All these hurdles are making it easier for ESCO-like competitors to move into the MUSH market. Some of these niche companies are information-based companies that specialize in energy management software; others are hardware manufacturers like Cypress Envirosystems, which develops smart HVAC thermometers and other devices. And some are companies like Energy Education, Inc., which specializes in people-driven energy conservation programs for schools, churches, colleges and universities.
Moving Ahead in Each of the Sub-Sectors
Regardless of the MUSH market barriers, many building managers in the sector are committed to getting their buildings on a greener track—no matter whether it’s an ESCO or another type of company that provides the guidance. Here are a few success stories by sub-sector:
State/local government–Demonstrating leadership by example, the US Green Building Council reports the City of Seattle is pursuing LEED for New Construction Silver certification for every new construction or major renovation project that it undertakes greater than 5,000 square feet.
According to the council, the City of Seattle plans to use stimulus funds to strive for higher LEED ratings in new construction projects and to implement deeper energy conservation measures and add green elements to existing facilities .

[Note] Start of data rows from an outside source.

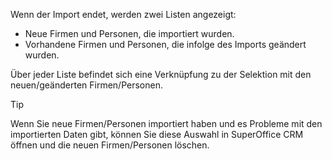 <!-- markdownlint-disable-file MD041 -->
Wenn der Import endet, werden zwei Listen angezeigt:

* Neue Firmen und Personen, die importiert wurden.
* Vorhandene Firmen und Personen, die infolge des Imports geändert wurden.

Über jeder Liste befindet sich eine Verknüpfung zu der Selektion mit den neuen/geänderten Firmen/Personen.

> [!TIP]
> Wenn Sie neue Firmen/Personen importiert haben und es Probleme mit den importierten Daten gibt, können Sie diese Auswahl in SuperOffice CRM öffnen und die neuen Firmen/Personen löschen.

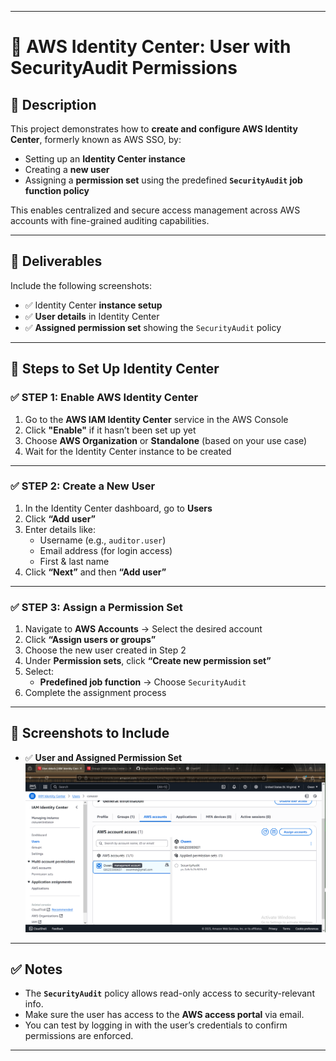 
---

# 🔐 AWS Identity Center: User with SecurityAudit Permissions

## 📝 Description

This project demonstrates how to **create and configure AWS Identity Center**, formerly known as AWS SSO, by:

- Setting up an **Identity Center instance**
- Creating a **new user**
- Assigning a **permission set** using the predefined **`SecurityAudit` job function policy**

This enables centralized and secure access management across AWS accounts with fine-grained auditing capabilities.

---

## 🎯 Deliverables

Include the following screenshots:

- ✅ Identity Center **instance setup**
- ✅ **User details** in Identity Center
- ✅ **Assigned permission set** showing the `SecurityAudit` policy

---

## 🚀 Steps to Set Up Identity Center

### ✅ STEP 1: Enable AWS Identity Center

1. Go to the **AWS IAM Identity Center** service in the AWS Console  
2. Click **"Enable"** if it hasn’t been set up yet  
3. Choose **AWS Organization** or **Standalone** (based on your use case)  
4. Wait for the Identity Center instance to be created

---

### ✅ STEP 2: Create a New User

1. In the Identity Center dashboard, go to **Users**
2. Click **“Add user”**
3. Enter details like:
   - Username (e.g., `auditor.user`)
   - Email address (for login access)
   - First & last name
4. Click **“Next”** and then **“Add user”**

---

### ✅ STEP 3: Assign a Permission Set

1. Navigate to **AWS Accounts** → Select the desired account
2. Click **“Assign users or groups”**
3. Choose the new user created in Step 2
4. Under **Permission sets**, click **“Create new permission set”**
5. Select:
   - **Predefined job function** → Choose `SecurityAudit`
6. Complete the assignment process

---

## 📸 Screenshots to Include

- ✅ **User and Assigned Permission Set**   
  ![Permission Set](identity%20center.png)

---

## ✅ Notes

- The **`SecurityAudit`** policy allows read-only access to security-relevant info.
- Make sure the user has access to the **AWS access portal** via email.
- You can test by logging in with the user’s credentials to confirm permissions are enforced.

---
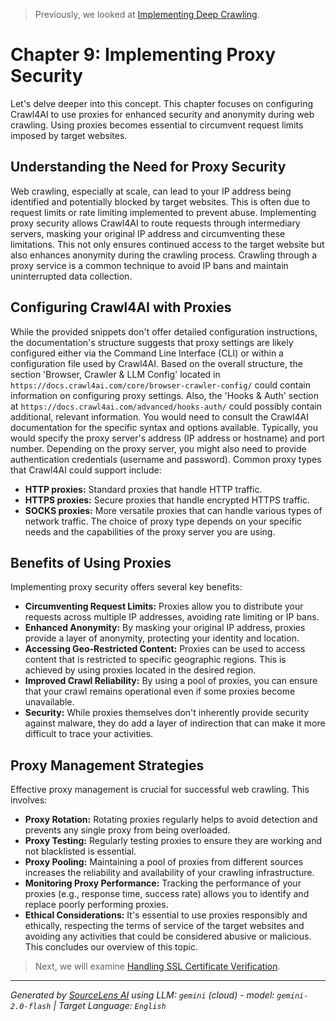 > Previously, we looked at [Implementing Deep Crawling](08_implementing-deep-crawling.md).

# Chapter 9: Implementing Proxy Security
Let's delve deeper into this concept. This chapter focuses on configuring Crawl4AI to use proxies for enhanced security and anonymity during web crawling. Using proxies becomes essential to circumvent request limits imposed by target websites.
## Understanding the Need for Proxy Security
Web crawling, especially at scale, can lead to your IP address being identified and potentially blocked by target websites. This is often due to request limits or rate limiting implemented to prevent abuse. Implementing proxy security allows Crawl4AI to route requests through intermediary servers, masking your original IP address and circumventing these limitations. This not only ensures continued access to the target website but also enhances anonymity during the crawling process. Crawling through a proxy service is a common technique to avoid IP bans and maintain uninterrupted data collection.
## Configuring Crawl4AI with Proxies
While the provided snippets don't offer detailed configuration instructions, the documentation's structure suggests that proxy settings are likely configured either via the Command Line Interface (CLI) or within a configuration file used by Crawl4AI. Based on the overall structure, the section 'Browser, Crawler & LLM Config' located in `https://docs.crawl4ai.com/core/browser-crawler-config/` could contain information on configuring proxy settings. Also, the 'Hooks & Auth' section at `https://docs.crawl4ai.com/advanced/hooks-auth/` could possibly contain additional, relevant information.
You would need to consult the Crawl4AI documentation for the specific syntax and options available. Typically, you would specify the proxy server's address (IP address or hostname) and port number. Depending on the proxy server, you might also need to provide authentication credentials (username and password).
Common proxy types that Crawl4AI could support include:
*   **HTTP proxies:** Standard proxies that handle HTTP traffic.
*   **HTTPS proxies:** Secure proxies that handle encrypted HTTPS traffic.
*   **SOCKS proxies:** More versatile proxies that can handle various types of network traffic.
The choice of proxy type depends on your specific needs and the capabilities of the proxy server you are using.
## Benefits of Using Proxies
Implementing proxy security offers several key benefits:
*   **Circumventing Request Limits:** Proxies allow you to distribute your requests across multiple IP addresses, avoiding rate limiting or IP bans.
*   **Enhanced Anonymity:** By masking your original IP address, proxies provide a layer of anonymity, protecting your identity and location.
*   **Accessing Geo-Restricted Content:** Proxies can be used to access content that is restricted to specific geographic regions. This is achieved by using proxies located in the desired region.
*   **Improved Crawl Reliability:** By using a pool of proxies, you can ensure that your crawl remains operational even if some proxies become unavailable.
*   **Security:** While proxies themselves don't inherently provide security against malware, they do add a layer of indirection that can make it more difficult to trace your activities.
## Proxy Management Strategies
Effective proxy management is crucial for successful web crawling. This involves:
*   **Proxy Rotation:** Rotating proxies regularly helps to avoid detection and prevents any single proxy from being overloaded.
*   **Proxy Testing:** Regularly testing proxies to ensure they are working and not blacklisted is essential.
*   **Proxy Pooling:** Maintaining a pool of proxies from different sources increases the reliability and availability of your crawling infrastructure.
*   **Monitoring Proxy Performance:** Tracking the performance of your proxies (e.g., response time, success rate) allows you to identify and replace poorly performing proxies.
*   **Ethical Considerations:** It's essential to use proxies responsibly and ethically, respecting the terms of service of the target websites and avoiding any activities that could be considered abusive or malicious.
This concludes our overview of this topic.

> Next, we will examine [Handling SSL Certificate Verification](10_handling-ssl-certificate-verification.md).


---

*Generated by [SourceLens AI](https://github.com/openXFlow/sourceLensAI) using LLM: `gemini` (cloud) - model: `gemini-2.0-flash` | Target Language: `English`*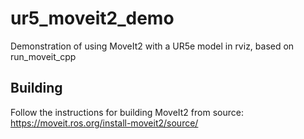 # ur5_moveit2_demo
Demonstration of using MoveIt2 with a UR5e model in rviz, based on run_moveit_cpp

## Building
Follow the instructions for building MoveIt2 from source: https://moveit.ros.org/install-moveit2/source/

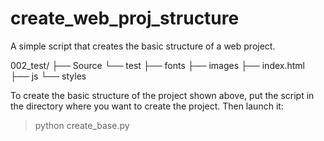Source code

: # create_web_proj_structure
A simple script that creates the basic structure of a web project.

002_test/
├── Source
└── test
    ├── fonts
    ├── images
    ├── index.html
    ├── js
    └── styles
    
To create the basic structure of the project shown above, put the script in the directory where you want to create the project.
Then launch it:
> python create_base.py
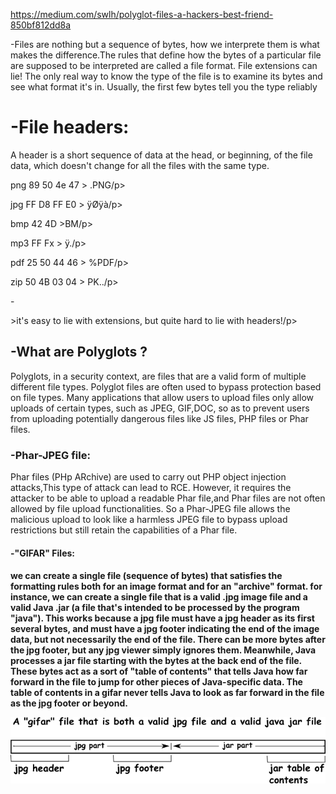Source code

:https://medium.com/swlh/polyglot-files-a-hackers-best-friend-850bf812dd8a

<p>-Files are nothing but  a sequence of bytes, how we interprete them is what makes the difference.The rules that define how the bytes of a particular file are supposed 
to be interpreted are called a file format.
File  extensions can lie! The only real way to know the type of the file is to examine its bytes and see what format it's in. Usually, the first few bytes tell you the type
reliably</p>

<h1>-File headers:</h1>
<p>A header is a short sequence of data at the head, or beginning, of the file data, which doesn't change for all the files with the same type.</p>
<p>png	89 50 4e 47	> .PNG/p>
<p>jpg	FF D8 FF E0 >	ÿØÿà/p>
<p>bmp	42 4D 	>BM/p>
<p>mp3	FF Fx 	> ÿ./p>
<p>pdf	25 50 44 46	> %PDF/p>
<p>zip	50 4B 03 04	> PK../p>

-<p>>it's easy to lie with extensions, but quite hard to lie with headers!/p>



<h2>-What are Polyglots ?</h2>
<p>Polyglots, in a security context, are files that are a valid form of multiple different file types.
Polyglot files are often used to bypass protection based on file types. Many applications that allow users to upload files only allow uploads of certain types, such as JPEG, GIF,DOC, so as to prevent users from uploading potentially dangerous files like JS files, PHP files or Phar files.</p>


<h3>-Phar-JPEG file:</h3>
<p>Phar files (PHp ARchive) are used to carry out PHP object injection attacks,This type of attack can lead to RCE. However, it requires the attacker to be able to upload a
readable Phar file,and Phar files are not often allowed by file upload functionalities. So a Phar-JPEG file allows the malicious upload to look like a harmless JPEG file to bypass upload restrictions but still retain the capabilities of a Phar file.</p>


<h4>-"GIFAR" Files:<h4/>
<p>we can create a single file (sequence of bytes) that satisfies the formatting rules both for an image format and for an "archive" format.
for instance, we can create a single file that is a valid .jpg image file and a valid Java .jar (a file that's intended to be processed by the program "java"). 
This works because a jpg file must have a jpg header as its first several bytes, and must have a jpg footer indicating the end of the image data, but not necessarily the 
end of the file. There can be more bytes after the jpg footer, but any jpg viewer simply ignores them. Meanwhile, Java processes a jar file starting with the bytes at the 
back end of the file. These bytes act as a sort of "table of contents" that tells Java how far forward in the file to jump for other pieces of Java-specific data. The table of
contents in a gifar never tells Java to look as far forward in the file as the jpg footer or beyond.</p>

![](images/gifar.png)
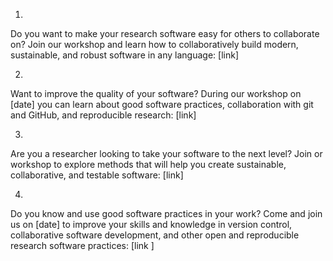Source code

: 1.
Do you want to make your research software easy for others to collaborate on? Join our workshop and learn how to collaboratively build modern, 
sustainable, and robust software in any language: [link]

2.
Want to improve the quality of your software? During our workshop on [date] you can learn about good software practices,
collaboration with git and GitHub, and reproducible research: [link]

3.
Are you a researcher looking to take your software to the next level? Join or workshop to explore methods that will help you create sustainable,
collaborative, and testable software: [link]

4.
Do you know and use good software practices in your work? Come and join us on [date] to improve your skills and knowledge in version control, 
collaborative software development, and other open and reproducible research software practices: [link ]
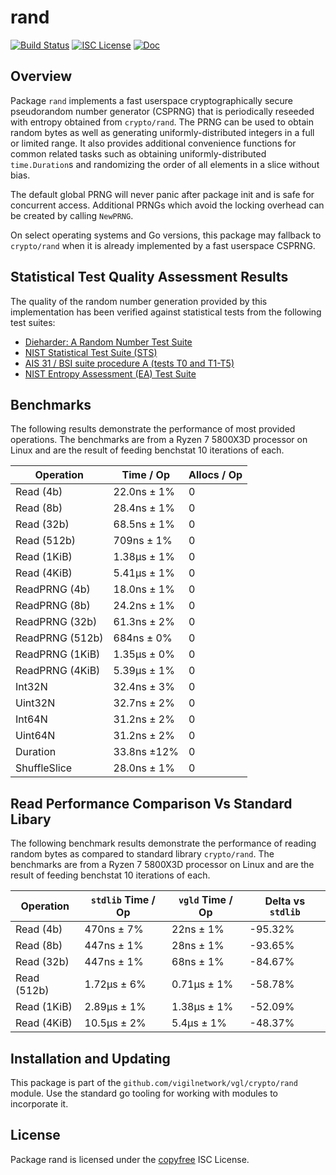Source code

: rand
====

[![Build Status](https://github.com/vigilnetwork/vgl/workflows/Build%20and%20Test/badge.svg)](https://github.com/vigilnetwork/vgl/actions)
[![ISC License](https://img.shields.io/badge/license-ISC-blue.svg)](http://copyfree.org)
[![Doc](https://img.shields.io/badge/doc-reference-blue.svg)](https://pkg.go.dev/github.com/vigilnetwork/vgl/crypto/rand)

## Overview

Package `rand` implements a fast userspace cryptographically secure pseudorandom
number generator (CSPRNG) that is periodically reseeded with entropy obtained
from `crypto/rand`.  The PRNG can be used to obtain random bytes as well as
generating uniformly-distributed integers in a full or limited range.  It also
provides additional convenience functions for common related tasks such as
obtaining uniformly-distributed `time.Duration`s and randomizing the order of
all elements in a slice without bias.

The default global PRNG will never panic after package init and is safe for
concurrent access.  Additional PRNGs which avoid the locking overhead can be
created by calling `NewPRNG`.

On select operating systems and Go versions, this package may fallback to
`crypto/rand` when it is already implemented by a fast userspace CSPRNG.

## Statistical Test Quality Assessment Results

The quality of the random number generation provided by this implementation has
been verified against statistical tests from the following test suites:

- [Dieharder: A Random Number Test Suite](https://webhome.phy.duke.edu/~rgb/General/dieharder.php)
- [NIST Statistical Test Suite (STS)](https://csrc.nist.rip/Projects/Random-Bit-Generation/Documentation-and-Software)
- [AIS 31 / BSI suite procedure A (tests T0 and T1-T5)](https://www.bsi.bund.de/SharedDocs/Downloads/DE/BSI/Zertifizierung/Interpretationen/AIS_31_testsuit_zip.zip)
- [NIST Entropy Assessment (EA) Test Suite](https://github.com/usnistgov/SP800-90B_EntropyAssessment)

## Benchmarks

The following results demonstrate the performance of most provided operations.
The benchmarks are from a Ryzen 7 5800X3D processor on Linux and are the result
of feeding benchstat 10 iterations of each.

Operation       | Time / Op   | Allocs / Op
----------------|-------------|------------
Read (4b)       | 22.0ns ± 1% | 0
Read (8b)       | 28.4ns ± 1% | 0
Read (32b)      | 68.5ns ± 1% | 0
Read (512b)     |  709ns ± 1% | 0
Read (1KiB)     | 1.38µs ± 1% | 0
Read (4KiB)     | 5.41µs ± 1% | 0
ReadPRNG (4b)   | 18.0ns ± 1% | 0
ReadPRNG (8b)   | 24.2ns ± 1% | 0
ReadPRNG (32b)  | 61.3ns ± 2% | 0
ReadPRNG (512b) |  684ns ± 0% | 0
ReadPRNG (1KiB) | 1.35µs ± 0% | 0
ReadPRNG (4KiB) | 5.39µs ± 1% | 0
Int32N          | 32.4ns ± 3% | 0
Uint32N         | 32.7ns ± 2% | 0
Int64N          | 31.2ns ± 2% | 0
Uint64N         | 31.2ns ± 2% | 0
Duration        | 33.8ns ±12% | 0
ShuffleSlice    | 28.0ns ± 1% | 0

## Read Performance Comparison Vs Standard Libary

The following benchmark results demonstrate the performance of reading random
bytes as compared to standard library `crypto/rand`.  The benchmarks are from a
Ryzen 7 5800X3D processor on Linux and are the result of feeding benchstat 10
iterations of each.

Operation     | `stdlib` Time / Op | `vgld` Time / Op | Delta vs `stdlib`
--------------|--------------------|------------------|------------------
Read (4b)     |     470ns ± 7%     |     22ns ± 1%    | -95.32%
Read (8b)     |     447ns ± 1%     |     28ns ± 1%    | -93.65%
Read (32b)    |     447ns ± 1%     |     68ns ± 1%    | -84.67%
Read (512b)   |    1.72µs ± 6%     |   0.71µs ± 1%    | -58.78%
Read (1KiB)   |    2.89µs ± 1%     |   1.38µs ± 1%    | -52.09%
Read (4KiB)   |    10.5µs ± 2%     |    5.4µs ± 1%    | -48.37%

## Installation and Updating

This package is part of the `github.com/vigilnetwork/vgl/crypto/rand` module.  Use
the standard go tooling for working with modules to incorporate it.

## License

Package rand is licensed under the [copyfree](http://copyfree.org) ISC License.
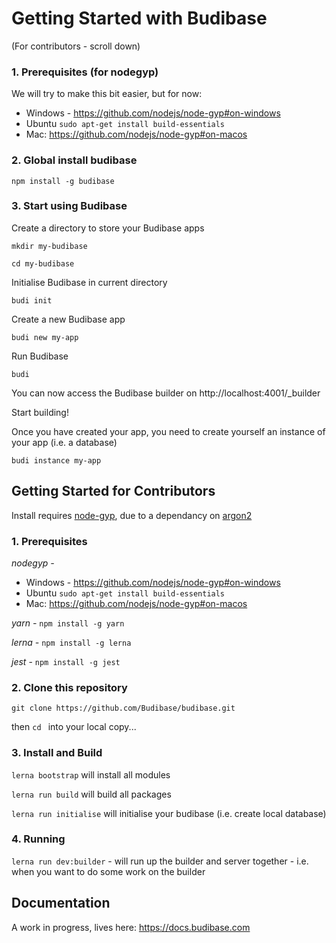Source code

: # Getting Started with Budibase

(For contributors - scroll down)

### 1. Prerequisites (for nodegyp)

We will try to make this bit easier, but for now:

- Windows  - https://github.com/nodejs/node-gyp#on-windows
- Ubuntu `sudo apt-get install build-essentials`
- Mac: https://github.com/nodejs/node-gyp#on-macos

### 2. Global install budibase

`npm install -g budibase`

### 3. Start using Budibase

Create a directory to store your Budibase apps

`mkdir my-budibase`

`cd my-budibase`

Initialise Budibase in current directory

`budi init`

Create a new Budibase app

`budi new my-app`

Run Budibase

`budi`

You can now access the Budibase builder on http://localhost:4001/_builder

Start building!

Once you have created your app, you need to create yourself an instance of your app (i.e. a database)

`budi instance my-app`

## Getting Started for Contributors

Install requires [node-gyp](https://github.com/nodejs/node-gyp), due to a dependancy on [argon2](https://github.com/ranisalt/node-argon2)

### 1.  Prerequisites

*nodegyp -*

  - Windows  - https://github.com/nodejs/node-gyp#on-windows
  - Ubuntu `sudo apt-get install build-essentials`
  - Mac: https://github.com/nodejs/node-gyp#on-macos

*yarn -* `npm install -g yarn`

*lerna -* `npm install -g lerna`

*jest* - `npm install -g jest`

### 2. Clone this repository

`git clone https://github.com/Budibase/budibase.git`

then `cd ` into your local copy...

### 3.  Install and Build

`lerna bootstrap` will install all modules

`lerna run build` will build all packages

`lerna run initialise` will initialise your budibase (i.e. create local database)

### 4. Running

`lerna run dev:builder` - will run up the builder and server together - i.e. when you want to do some work on the builder

## Documentation

A work in progress, lives here: https://docs.budibase.com




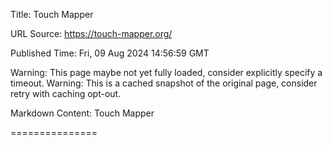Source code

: Title: Touch Mapper

URL Source: https://touch-mapper.org/

Published Time: Fri, 09 Aug 2024 14:56:59 GMT

Warning: This page maybe not yet fully loaded, consider explicitly specify a timeout.
Warning: This is a cached snapshot of the original page, consider retry with caching opt-out.

Markdown Content:
Touch Mapper

===============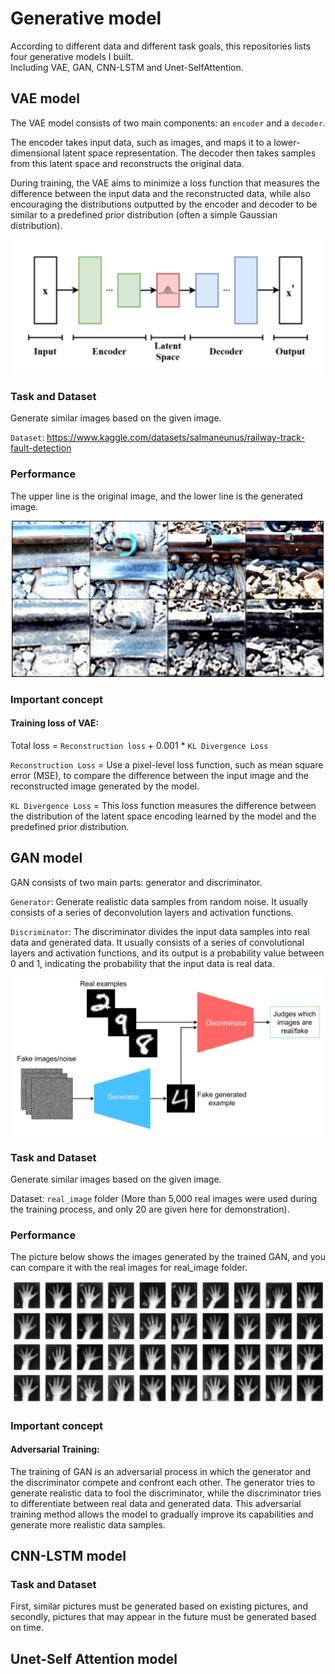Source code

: # Generative model
According to different data and different task goals, this repositories lists four generative models I built.  
Including VAE, GAN, CNN-LSTM and Unet-SelfAttention.

## VAE model
The VAE model consists of two main components: an `encoder` and a `decoder`. 

The encoder takes input data, such as images, and maps it to a lower-dimensional latent space representation. The decoder then takes samples from this latent space and reconstructs the original data.  

During training, the VAE aims to minimize a loss function that measures the difference between the input data and the reconstructed data, while also encouraging the distributions outputted by the encoder and decoder to be similar to a predefined prior distribution (often a simple Gaussian distribution).
<div align="center">
  <img src="VAE/vae_structure.png" width="500" />
</div> 

### Task and Dataset
Generate similar images based on the given image.

`Dataset`: https://www.kaggle.com/datasets/salmaneunus/railway-track-fault-detection

### Performance
The upper line is the original image, and the lower line is the generated image.

<div align="center">
  <img src="VAE/reconstruction.png" width="500" />
</div> 

### Important concept

#### Training loss of VAE:  

Total loss = `Reconstruction loss` + 0.001 * `KL Divergence Loss` 

`Reconstruction Loss` = Use a pixel-level loss function, such as mean square error (MSE), to compare the difference between the input image and the reconstructed image generated by the model. 

`KL Divergence Loss` = This loss function measures the difference between the distribution of the latent space encoding learned by the model and the predefined prior distribution. 


## GAN model 
GAN consists of two main parts: generator and discriminator. 

`Generator`: Generate realistic data samples from random noise. It usually consists of a series of deconvolution layers and activation functions. 

`Discriminator`: The discriminator divides the input data samples into real data and generated data. It usually consists of a series of convolutional layers and activation functions, and its output is a probability value between 0 and 1, indicating the probability that the input data is real data.

<div align="center">
  <img src="GAN/GAN_structure.png" width="500" />
</div> 

### Task and Dataset 
Generate similar images based on the given image.

Dataset: `real_image` folder (More than 5,000 real images were used during the training process, and only 20 are given here for demonstration). 

### Performance 
The picture below shows the images generated by the trained GAN, and you can compare it with the real images for real_image folder. 

<div align="center">
  <img src="GAN/reconstruction.png" width="500" />
</div> 

### Important concept

#### Adversarial Training: 

The training of GAN is an adversarial process in which the generator and the discriminator compete and confront each other. The generator tries to generate realistic data to fool the discriminator, while the discriminator tries to differentiate between real data and generated data. This adversarial training method allows the model to gradually improve its capabilities and generate more realistic data samples.


## CNN-LSTM model


### Task and Dataset
First, similar pictures must be generated based on existing pictures, and secondly, pictures that may appear in the future must be generated based on time. 



## Unet-Self Attention model

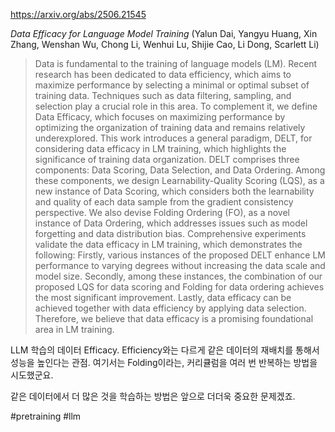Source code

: https://arxiv.org/abs/2506.21545

*Data Efficacy for Language Model Training* (Yalun Dai, Yangyu Huang, Xin Zhang, Wenshan Wu, Chong Li, Wenhui Lu, Shijie Cao, Li Dong, Scarlett Li)

> Data is fundamental to the training of language models (LM). Recent research has been dedicated to data efficiency, which aims to maximize performance by selecting a minimal or optimal subset of training data. Techniques such as data filtering, sampling, and selection play a crucial role in this area. To complement it, we define Data Efficacy, which focuses on maximizing performance by optimizing the organization of training data and remains relatively underexplored. This work introduces a general paradigm, DELT, for considering data efficacy in LM training, which highlights the significance of training data organization. DELT comprises three components: Data Scoring, Data Selection, and Data Ordering. Among these components, we design Learnability-Quality Scoring (LQS), as a new instance of Data Scoring, which considers both the learnability and quality of each data sample from the gradient consistency perspective. We also devise Folding Ordering (FO), as a novel instance of Data Ordering, which addresses issues such as model forgetting and data distribution bias. Comprehensive experiments validate the data efficacy in LM training, which demonstrates the following: Firstly, various instances of the proposed DELT enhance LM performance to varying degrees without increasing the data scale and model size. Secondly, among these instances, the combination of our proposed LQS for data scoring and Folding for data ordering achieves the most significant improvement. Lastly, data efficacy can be achieved together with data efficiency by applying data selection. Therefore, we believe that data efficacy is a promising foundational area in LM training.

LLM 학습의 데이터 Efficacy. Efficiency와는 다르게 같은 데이터의 재배치를 통해서 성능을 높인다는 관점. 여기서는 Folding이라는, 커리큘럼을 여러 번 반복하는 방법을 시도했군요.

같은 데이터에서 더 많은 것을 학습하는 방법은 앞으로 더더욱 중요한 문제겠죠.

#pretraining #llm 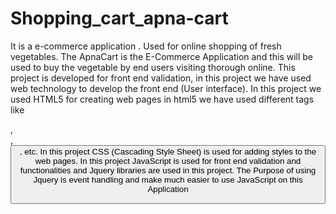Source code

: # Shopping_cart_apna-cart
It is a e-commerce application . Used for online shopping of fresh vegetables.
The ApnaCart is the E-Commerce Application and this will be used to buy the vegetable by end users visiting thorough online. This project is developed for front end validation, in this project we have used web technology to develop the front end (User interface). In this project we used HTML5 for creating web pages in html5 we have used different tags like<section>, <div>, <button>, etc. In this project CSS (Cascading Style Sheet) is used for adding styles to the web pages. In this project JavaScript is used for front end validation and functionalities and Jquery libraries are used in this project. The Purpose of using Jquery is event handling and make much easier to use JavaScript on this Application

Universities–According to the College Sustainability Report Card, the University of Colorado earned an A- in 2010—in part for requiring that all new buildings and renovations must meet LEED Gold standards.
To fulfill the green building section of the report card, the association notes that the University of Colorado installed motion sensors and insulating windows in many existing buildings. Water-saving technology has also decreased consumption by 30 percent since 2003.
Schools–At the K-12 level, the Consortium for Energy Efficiency states that schools, due to their large investments in energy and unique purpose, continue to be an interesting and profitable target for energy-efficiency programs. The ENERGY STAR® for Schools program puts a number on it, saying that the annual energy bill to run America’s primary and secondary schools is $6 billion. The least efficient schools use three times more energy than the best energy performers.
Recognized as an ENERGY STAR top performer in 2009, the Council Rock School District in Newtown, Pennsylvania has achieved double-digit energy efficiency improvements for the past three years. To achieve these savings, Council Rock partnered with the Technical Services group in ARAMARK Education to implement a comprehensive energy-reduction program, including a building management control system enhancement and repairs to HVAC equipment field controls.
Hospitals–In February, Fast Company penned an article titled, “An In-Depth Look at the Hospital of the Future,” reporting that hospitals consume twice as much energy as typical office buildings—in part because they operate around the clock in response to the never-ending need for healthcare.
Unfortunately, hospitals can be challenging buildings to make sustainable. But that is not stopping a new LEED for Healthcare initiative, spearheaded by the US Green Building Council, which also helped create the Green Guide for Health Care (GGHC) to foster best practices and ensure the health care industry has the tools and resources it needs to build green.
To achieve a truly green status, however, some hospitals are finding they need to start from scratch. For example, Seton Healthcare Network broke ground in 2004 on the Dell Children’s Medical Center of Central Texas, the world’s first LEED Platinum Hospital.
MUSH Still Hot for Jobs
As these success stories suggest, the MUSH industry still has plenty of potential, especially for green workers. Per Recovery.org, as the rest of the $11 billion set aside for energy efficiency in the states trickles down and is spent between now and early 2011, ESCOs and non-ESCOs alike will likely see an ongoing need for skilled workers in the green building industry, including energy auditors, designers, engineers, electricians, pipe fitters, data managers, and building system managers.